Successors, Assigns and Transferees Bound
. Any successor, assignee or transferee (including a successor, assignee or transferee
as a result of the death of the Shareholder, such as an executor or heir) shall be bound by the terms hereof, and the Shareholder shall take any and all actions necessary to obtain the written confirmation from such successor, assignee or transferee
that it is bound by the terms hereof.
6.
Recapitalizations, Stock Dividends, etc
. If, between the date of this Agreement
and the Effective Time, (a) the outstanding shares of Company Common Stock shall be increased, decreased, changed into or exchanged for a different number of shares or different class, in each case, by reason of any reclassification,
recapitalization, stock split, split-up, combination or exchange of shares, (b) a stock dividend or dividend payable in any other securities of the Company shall be declared with a record date within such period, (c) any other securities
of the Company shall be declared with a record date within such period or (d) any similar event shall have occurred, then the term
Subject Shares
shall be deemed to refer to and include such shares as well as all such
additional shares, stock dividends and any other securities into which or for which any or all of such changes may be changed or exchanged or which are received in such transaction.
7.
Shareholder Information
. The Shareholder hereby agrees to permit Parent and the Company to publish and disclose in the Proxy
Statement the Shareholders identity and ownership of the Subject Shares and the nature of the Shareholders commitments, arrangements and understanding under this Agreement.
8.
Stop Transfer Order
. In furtherance of this Agreement, the Shareholder hereby authorizes and instructs the Company to instruct
its transfer agent to enter a stop transfer order with respect to all of the Subject Shares (other than Subject Shares owned of record by the ESOP).
9.
Remedies
. The Shareholder acknowledges that money damages would be both incalculable and an insufficient remedy for any breach of this Agreement by it and that any such breach would cause Parent
irreparable harm.
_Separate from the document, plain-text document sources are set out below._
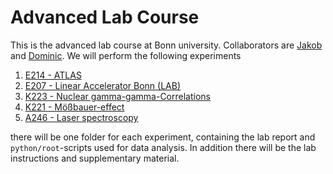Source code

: # Advanced Lab Course
This is the advanced lab course at Bonn university. Collaborators are [Jakob](https://github.com/krausejm) and [Dominic](https://github.com/dschuechter).
We will perform the following experiments

1. [E214 - ATLAS](https://github.com/krausejm/advanced_lab_course/ATLAS)
2. [E207 - Linear Accelerator Bonn (LAB)](https://github.com/krausejm/advanced_lab_course/)
3. [K223 - Nuclear gamma-gamma-Correlations](https://github.com/krausejm/advanced_lab_course/)
4. [K221 - Mößbauer-effect](https://github.com/krausejm/advanced_lab_course/)
5. [A246 - Laser spectroscopy](https://github.com/krausejm/advanced_lab_course/)

there will be one folder for each experiment, containing the lab report and ``python/root``-scripts used for data analysis. In addition there will be the lab instructions and supplementary material.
Accordingly, the Shareholder agrees that in the event of any breach or threatened breach of this Agreement, Parent, in addition to any other remedies at law or in equity it may have, shall be entitled, without the requirement of
posting a bond or other security, to equitable relief, including injunctive relief and specific performance.
10.
Severability
. The invalidity or unenforceability of any provision of this Agreement in any jurisdiction shall not affect the validity or enforceability of any other provision of this Agreement in such jurisdiction, or the validity or
enforceability of any provision of this Agreement in any other jurisdiction. If any term or other provision of this Agreement is invalid, illegal or incapable of being enforced by any rule of law or public policy, all other terms, conditions and
provisions of this Agreement shall nevertheless remain in full force and effect so long as the economic and legal substance of the transactions contemplated hereby are not affected in any manner materially adverse to any party. Upon such
determination that any term or other provision is invalid, illegal or incapable of being enforced, the parties shall negotiate in good faith to modify this Agreement so as to effect the original intent of the parties as closely as possible in a
mutually acceptable manner in order that the transactions contemplated by this Agreement may be consummated as originally contemplated to the fullest extent possible.
11.
Amendment
. This Agreement may be amended only by means of a written instrument executed and delivered by both the Shareholder and Parent.
12.
Governing Law
. This Agreement shall be governed by, and construed in accordance
with, the laws of the State of Delaware, regardless of the laws that might otherwise govern under applicable principles of conflicts of laws thereof.
13.
Capitalized Terms
. Capitalized terms used in this Agreement that are not defined herein shall have such meanings as set forth in the Merger Agreement.
14.
Counterparts
. For the convenience of the parties, this Agreement may be executed in counterparts, each of which shall be
deemed an original, but all of which together shall constitute one and the same instrument.
15.
Entire Agreement
. This
Agreement constitutes the entire agreement among the parties hereto and supersedes all prior agreements, understandings and representations by or among the parties with respect to this Agreement, written or oral, with respect to the subject matter
of this Agreement.
16.
Waivers
. No action taken pursuant to this Agreement shall be deemed to constitute a waiver by
the party taking such action of compliance with any representations, warranties, covenants or agreements contained in this Agreement and will not operate or be construed as a waiver of any prior or subsequent breach, whether of a similar or
dissimilar nature.
17.
No Limitation on Actions of the Shareholder as Director
. In the event the Shareholder is a
director of the Company, notwithstanding anything to the contrary in this Agreement, nothing in this Agreement is intended or shall be construed to require the Shareholder to take or in any way limit any action that the Shareholder may take to
discharge the Shareholders fiduciary duties as a director of the Company.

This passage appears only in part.